Posted on March 28th, 2008 |
I wanted to be more proactive when a job on our System i crashed so I started looking into options to send an email notification and SMS text message if something needed attention. After searching for a bit I came across a program on code400.com that was very close to what I wanted. This is an RPGLE program that uses the QUSLJOB API to list any job that is in *MSGW status and then send an email with the details of the job’s error using SNDDST. I made a few modifications to the code after trying it to better fit my needs. The program only had the capability to send to one email address yet I wanted to send it to an email distribution list on our Exchange server as well as send a text message to my phone for after hours support. The program also sent EVERY job in *MSGW, including any printer alignment messages. With my very basic knowledge of RPG I was able to add multiple email address variables and exclude any job that runs in the QSPL subsystem from being included.

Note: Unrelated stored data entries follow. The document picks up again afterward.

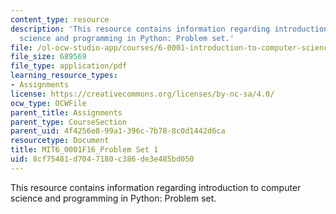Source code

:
 ```yaml
---
content_type: resource
description: 'This resource contains information regarding introduction to computer
  science and programming in Python: Problem set.'
file: /ol-ocw-studio-app/courses/6-0001-introduction-to-computer-science-and-programming-in-python-fall-2016/8cf75481d7047180c386de3e485bd050_MIT6_0001F16_ps1.pdf
file_size: 689569
file_type: application/pdf
learning_resource_types:
- Assignments
license: https://creativecommons.org/licenses/by-nc-sa/4.0/
ocw_type: OCWFile
parent_title: Assignments
parent_type: CourseSection
parent_uid: 4f4256e8-99a1-396c-7b78-8c0d1442d6ca
resourcetype: Document
title: MIT6_0001F16_Problem Set 1
uid: 8cf75481-d704-7180-c386-de3e485bd050
---
```

This resource contains information regarding introduction to computer science and programming in Python: Problem set.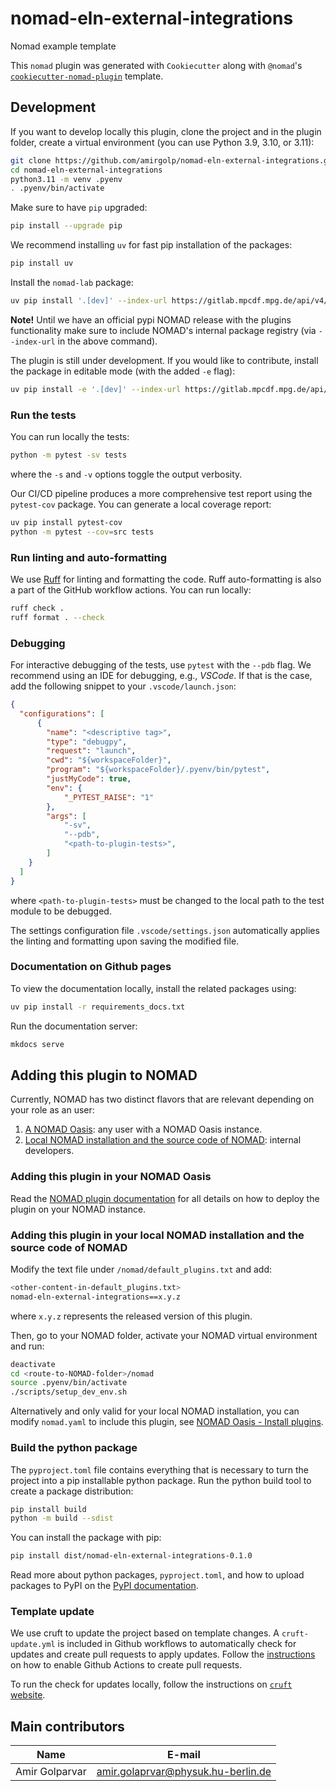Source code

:# nomad-eln-external-integrations

Nomad example template

This `nomad` plugin was generated with `Cookiecutter` along with `@nomad`'s [`cookiecutter-nomad-plugin`](https://github.com/FAIRmat-NFDI/cookiecutter-nomad-plugin) template.


## Development

If you want to develop locally this plugin, clone the project and in the plugin folder, create a virtual environment (you can use Python 3.9, 3.10, or 3.11):
```sh
git clone https://github.com/amirgolp/nomad-eln-external-integrations.git
cd nomad-eln-external-integrations
python3.11 -m venv .pyenv
. .pyenv/bin/activate
```

Make sure to have `pip` upgraded:
```sh
pip install --upgrade pip
```

We recommend installing `uv` for fast pip installation of the packages:
```sh
pip install uv
```

Install the `nomad-lab` package:
```sh
uv pip install '.[dev]' --index-url https://gitlab.mpcdf.mpg.de/api/v4/projects/2187/packages/pypi/simple
```

**Note!**
Until we have an official pypi NOMAD release with the plugins functionality make
sure to include NOMAD's internal package registry (via `--index-url` in the above command).

The plugin is still under development. If you would like to contribute, install the package in editable mode (with the added `-e` flag):
```sh
uv pip install -e '.[dev]' --index-url https://gitlab.mpcdf.mpg.de/api/v4/projects/2187/packages/pypi/simple
```


### Run the tests

You can run locally the tests:
```sh
python -m pytest -sv tests
```

where the `-s` and `-v` options toggle the output verbosity.

Our CI/CD pipeline produces a more comprehensive test report using the `pytest-cov` package. You can generate a local coverage report:
```sh
uv pip install pytest-cov
python -m pytest --cov=src tests
```

### Run linting and auto-formatting

We use [Ruff](https://docs.astral.sh/ruff/) for linting and formatting the code. Ruff auto-formatting is also a part of the GitHub workflow actions. You can run locally:
```sh
ruff check .
ruff format . --check
```


### Debugging

For interactive debugging of the tests, use `pytest` with the `--pdb` flag. We recommend using an IDE for debugging, e.g., _VSCode_. If that is the case, add the following snippet to your `.vscode/launch.json`:
```json
{
  "configurations": [
      {
        "name": "<descriptive tag>",
        "type": "debugpy",
        "request": "launch",
        "cwd": "${workspaceFolder}",
        "program": "${workspaceFolder}/.pyenv/bin/pytest",
        "justMyCode": true,
        "env": {
            "_PYTEST_RAISE": "1"
        },
        "args": [
            "-sv",
            "--pdb",
            "<path-to-plugin-tests>",
        ]
    }
  ]
}
```

where `<path-to-plugin-tests>` must be changed to the local path to the test module to be debugged.

The settings configuration file `.vscode/settings.json` automatically applies the linting and formatting upon saving the modified file.


### Documentation on Github pages

To view the documentation locally, install the related packages using:
```sh
uv pip install -r requirements_docs.txt
```

Run the documentation server:
```sh
mkdocs serve
```


## Adding this plugin to NOMAD

Currently, NOMAD has two distinct flavors that are relevant depending on your role as an user:
1. [A NOMAD Oasis](#adding-this-plugin-in-your-nomad-oasis): any user with a NOMAD Oasis instance.
2. [Local NOMAD installation and the source code of NOMAD](#adding-this-plugin-in-your-local-nomad-installation-and-the-source-code-of-nomad): internal developers.

### Adding this plugin in your NOMAD Oasis

Read the [NOMAD plugin documentation](https://nomad-lab.eu/prod/v1/staging/docs/howto/oasis/plugins_install.html) for all details on how to deploy the plugin on your NOMAD instance.

### Adding this plugin in your local NOMAD installation and the source code of NOMAD

Modify the text file under `/nomad/default_plugins.txt` and add:
```sh
<other-content-in-default_plugins.txt>
nomad-eln-external-integrations==x.y.z
```
where `x.y.z` represents the released version of this plugin.

Then, go to your NOMAD folder, activate your NOMAD virtual environment and run:
```sh
deactivate
cd <route-to-NOMAD-folder>/nomad
source .pyenv/bin/activate
./scripts/setup_dev_env.sh
```

Alternatively and only valid for your local NOMAD installation, you can modify `nomad.yaml` to include this plugin, see [NOMAD Oasis - Install plugins](https://nomad-lab.eu/prod/v1/staging/docs/howto/oasis/plugins_install.html).


### Build the python package

The `pyproject.toml` file contains everything that is necessary to turn the project
into a pip installable python package. Run the python build tool to create a package distribution:

```sh
pip install build
python -m build --sdist
```

You can install the package with pip:

```sh
pip install dist/nomad-eln-external-integrations-0.1.0
```

Read more about python packages, `pyproject.toml`, and how to upload packages to PyPI
on the [PyPI documentation](https://packaging.python.org/en/latest/tutorials/packaging-projects/).


### Template update

We use cruft to update the project based on template changes. A `cruft-update.yml` is included in Github workflows to automatically check for updates and create pull requests to apply updates. Follow the [instructions](https://github.blog/changelog/2022-05-03-github-actions-prevent-github-actions-from-creating-and-approving-pull-requests/) on how to enable Github Actions to create pull requests. 

To run the check for updates locally, follow the instructions on [`cruft` website](https://cruft.github.io/cruft/#updating-a-project).


## Main contributors
| Name | E-mail     |
|------|------------|
| Amir Golparvar | [amir.golaprvar@physuk.hu-berlin.de](mailto:amir.golaprvar@physuk.hu-berlin.de)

Once the program ran to my liking I wrote a simple CL program that would call the program every 5 min and added the CL as an auto start job entry to our ITDEPT subsystem. I’ve had this configuration running for the past 6 months and it’s a great way to stay on top of any jobs that may be holding up QBATCH. Critical system jobs are usually fixed before end users even know something was broken.
Download the code here. The two variables for email are ’emailaddress’ and ’emailaddress1′. Simply change the variables to the email addresses you would like the messages sent to and compile.